• _EXERCISE INSTRUCTIONS_:
Exactly how many lines in this material contain the string "monitoring"? Reply with the number alone.

• _GIVEN RECORDS_:
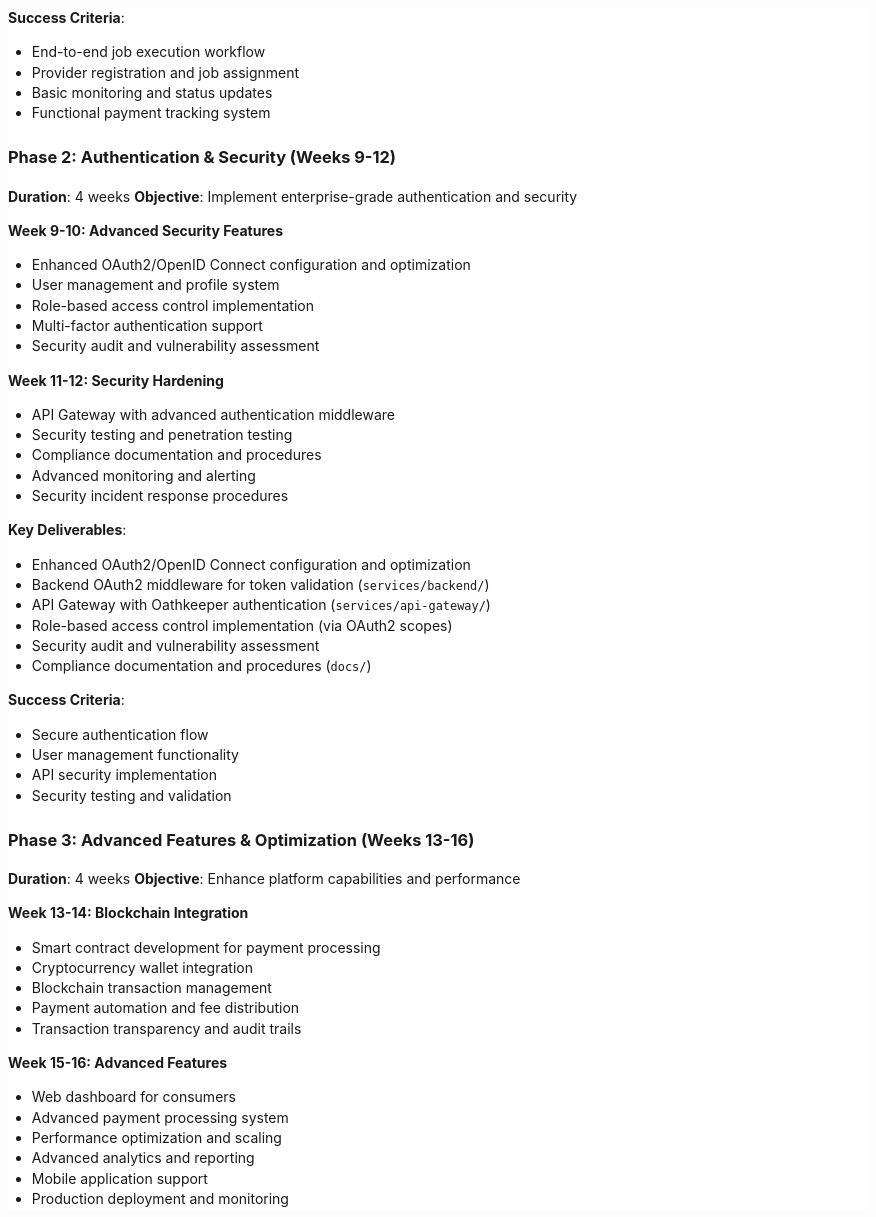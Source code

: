 **Success Criteria**:
- End-to-end job execution workflow
- Provider registration and job assignment
- Basic monitoring and status updates
- Functional payment tracking system

### Phase 2: Authentication & Security (Weeks 9-12)
**Duration**: 4 weeks
**Objective**: Implement enterprise-grade authentication and security

**Week 9-10: Advanced Security Features**
- Enhanced OAuth2/OpenID Connect configuration and optimization
- User management and profile system
- Role-based access control implementation
- Multi-factor authentication support
- Security audit and vulnerability assessment

**Week 11-12: Security Hardening**
- API Gateway with advanced authentication middleware
- Security testing and penetration testing
- Compliance documentation and procedures
- Advanced monitoring and alerting
- Security incident response procedures

**Key Deliverables**:
- Enhanced OAuth2/OpenID Connect configuration and optimization
- Backend OAuth2 middleware for token validation (`services/backend/`)
- API Gateway with Oathkeeper authentication (`services/api-gateway/`)
- Role-based access control implementation (via OAuth2 scopes)
- Security audit and vulnerability assessment
- Compliance documentation and procedures (`docs/`)

**Success Criteria**:
- Secure authentication flow
- User management functionality
- API security implementation
- Security testing and validation

### Phase 3: Advanced Features & Optimization (Weeks 13-16)
**Duration**: 4 weeks
**Objective**: Enhance platform capabilities and performance

**Week 13-14: Blockchain Integration**
- Smart contract development for payment processing
- Cryptocurrency wallet integration
- Blockchain transaction management
- Payment automation and fee distribution
- Transaction transparency and audit trails

**Week 15-16: Advanced Features**
- Web dashboard for consumers
- Advanced payment processing system
- Performance optimization and scaling
- Advanced analytics and reporting
- Mobile application support
- Production deployment and monitoring
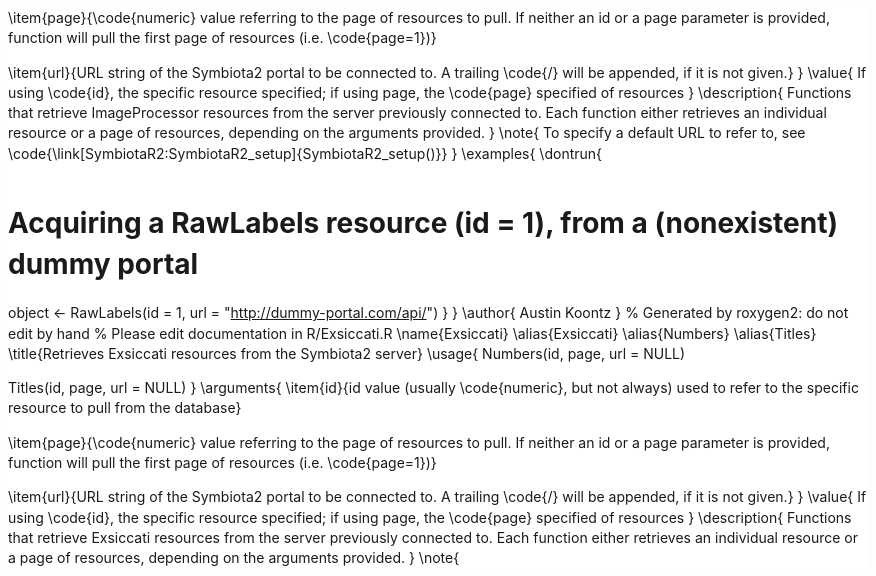 \item{page}{\code{numeric} value referring to the page of resources to pull.
If neither an id or a page parameter is provided, 
function will pull the first page of resources (i.e. \code{page=1})}

\item{url}{URL string of the Symbiota2 portal to be connected to. 
A trailing \code{/} will be appended, if it is not given.}
}
\value{
If using \code{id}, the specific resource specified; 
if using page, the \code{page} specified of resources
}
\description{
Functions that retrieve ImageProcessor resources from the server previously connected to.
Each function either retrieves an individual resource or a page of resources,
depending on the arguments provided.
}
\note{
To specify a default URL to refer to, see \code{\link[SymbiotaR2:SymbiotaR2_setup]{SymbiotaR2_setup()}}
}
\examples{
\dontrun{
# Acquiring a RawLabels resource (id = 1), from a (nonexistent) dummy portal
object <- RawLabels(id = 1, url = "http://dummy-portal.com/api/")
}
}
\author{
Austin Koontz
}
% Generated by roxygen2: do not edit by hand
% Please edit documentation in R/Exsiccati.R
\name{Exsiccati}
\alias{Exsiccati}
\alias{Numbers}
\alias{Titles}
\title{Retrieves Exsiccati resources from the Symbiota2 server}
\usage{
Numbers(id, page, url = NULL)

Titles(id, page, url = NULL)
}
\arguments{
\item{id}{id value (usually \code{numeric}, but not always) 
used to refer to the specific resource to pull from the database}

\item{page}{\code{numeric} value referring to the page of resources to pull.
If neither an id or a page parameter is provided, 
function will pull the first page of resources (i.e. \code{page=1})}

\item{url}{URL string of the Symbiota2 portal to be connected to. 
A trailing \code{/} will be appended, if it is not given.}
}
\value{
If using \code{id}, the specific resource specified; 
if using page, the \code{page} specified of resources
}
\description{
Functions that retrieve Exsiccati resources from the server previously connected to.
Each function either retrieves an individual resource or a page of resources,
depending on the arguments provided.
}
\note{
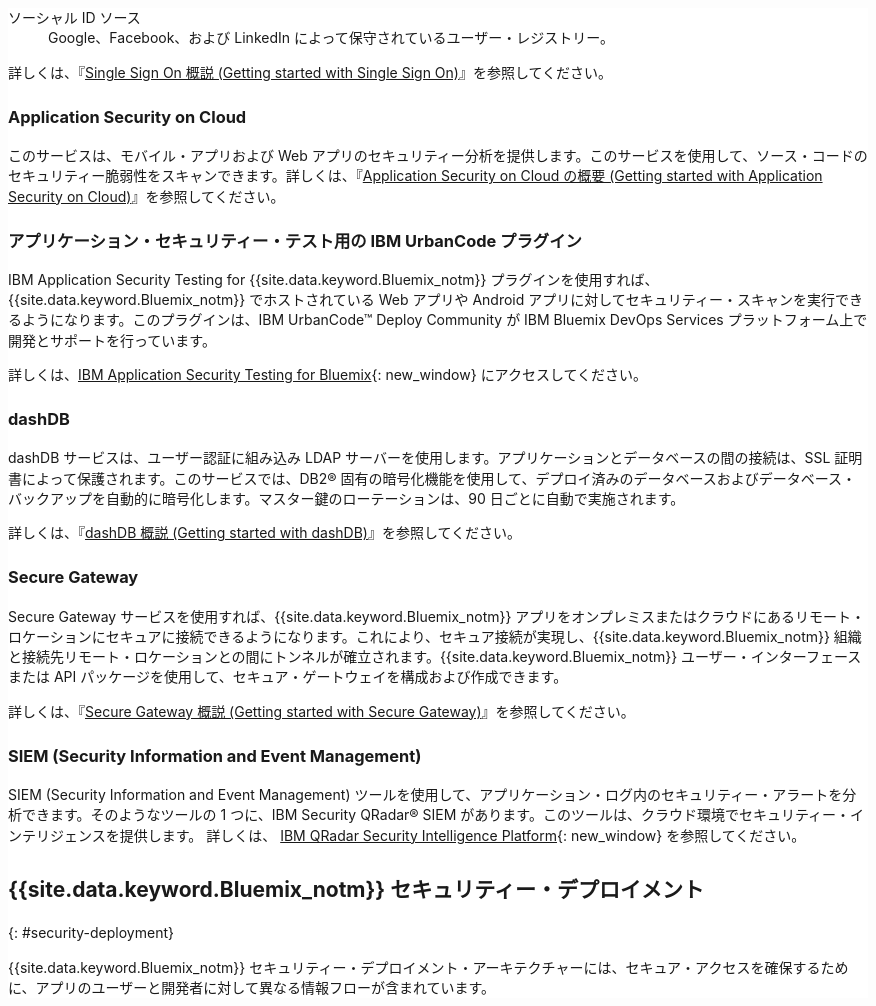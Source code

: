 <dt>ソーシャル ID ソース</dt>
<dd> Google、Facebook、および LinkedIn によって保守されているユーザー・レジストリー。</dd>
</dl>

詳しくは、『[Single Sign On 概説 (Getting started with Single Sign On)](/docs/services/SingleSignOn/index.html)』を参照してください。

### Application Security on Cloud

このサービスは、モバイル・アプリおよび Web アプリのセキュリティー分析を提供します。このサービスを使用して、ソース・コードのセキュリティー脆弱性をスキャンできます。詳しくは、『[Application Security on Cloud の概要 (Getting started with Application Security on Cloud)](/docs/services/ApplicationSecurityonCloud/index.html)』を参照してください。

### アプリケーション・セキュリティー・テスト用の IBM UrbanCode プラグイン

IBM Application Security Testing for {{site.data.keyword.Bluemix_notm}} プラグインを使用すれば、{{site.data.keyword.Bluemix_notm}} でホストされている Web アプリや Android アプリに対してセキュリティー・スキャンを実行できるようになります。このプラグインは、IBM UrbanCode™ Deploy Community が IBM Bluemix DevOps Services プラットフォーム上で開発とサポートを行っています。

詳しくは、[IBM Application Security Testing for Bluemix](https://developer.ibm.com/urbancode/plugindoc/ibmucd/ibm-application-security-testing-bluemix/1-0/){: new_window} にアクセスしてください。

### dashDB

dashDB サービスは、ユーザー認証に組み込み LDAP サーバーを使用します。アプリケーションとデータベースの間の接続は、SSL 証明書によって保護されます。このサービスでは、DB2® 固有の暗号化機能を使用して、デプロイ済みのデータベースおよびデータベース・バックアップを自動的に暗号化します。マスター鍵のローテーションは、90 日ごとに自動で実施されます。

詳しくは、『[dashDB 概説 (Getting started with dashDB)](/docs/services/dashDB/index.html)』を参照してください。

### Secure Gateway

Secure Gateway サービスを使用すれば、{{site.data.keyword.Bluemix_notm}} アプリをオンプレミスまたはクラウドにあるリモート・ロケーションにセキュアに接続できるようになります。これにより、セキュア接続が実現し、{{site.data.keyword.Bluemix_notm}} 組織と接続先リモート・ロケーションとの間にトンネルが確立されます。{{site.data.keyword.Bluemix_notm}} ユーザー・インターフェースまたは API パッケージを使用して、セキュア・ゲートウェイを構成および作成できます。

詳しくは、『[Secure Gateway 概説 (Getting started with Secure Gateway)](/docs/services/SecureGateway/secure_gateway.html)』を参照してください。

### SIEM (Security Information and Event Management)

SIEM (Security Information and Event Management) ツールを使用して、アプリケーション・ログ内のセキュリティー・アラートを分析できます。そのようなツールの 1 つに、IBM Security QRadar&reg; SIEM があります。このツールは、クラウド環境でセキュリティー・インテリジェンスを提供します。
詳しくは、
[IBM QRadar Security Intelligence Platform](http://www-01.ibm.com/support/knowledgecenter/SS42VS/welcome?lang=en){: new_window} を参照してください。

## {{site.data.keyword.Bluemix_notm}} セキュリティー・デプロイメント
{: #security-deployment}

{{site.data.keyword.Bluemix_notm}} セキュリティー・デプロイメント・アーキテクチャーには、セキュア・アクセスを確保するために、アプリのユーザーと開発者に対して異なる情報フローが含まれています。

• _WRITTEN ANSWER_:
3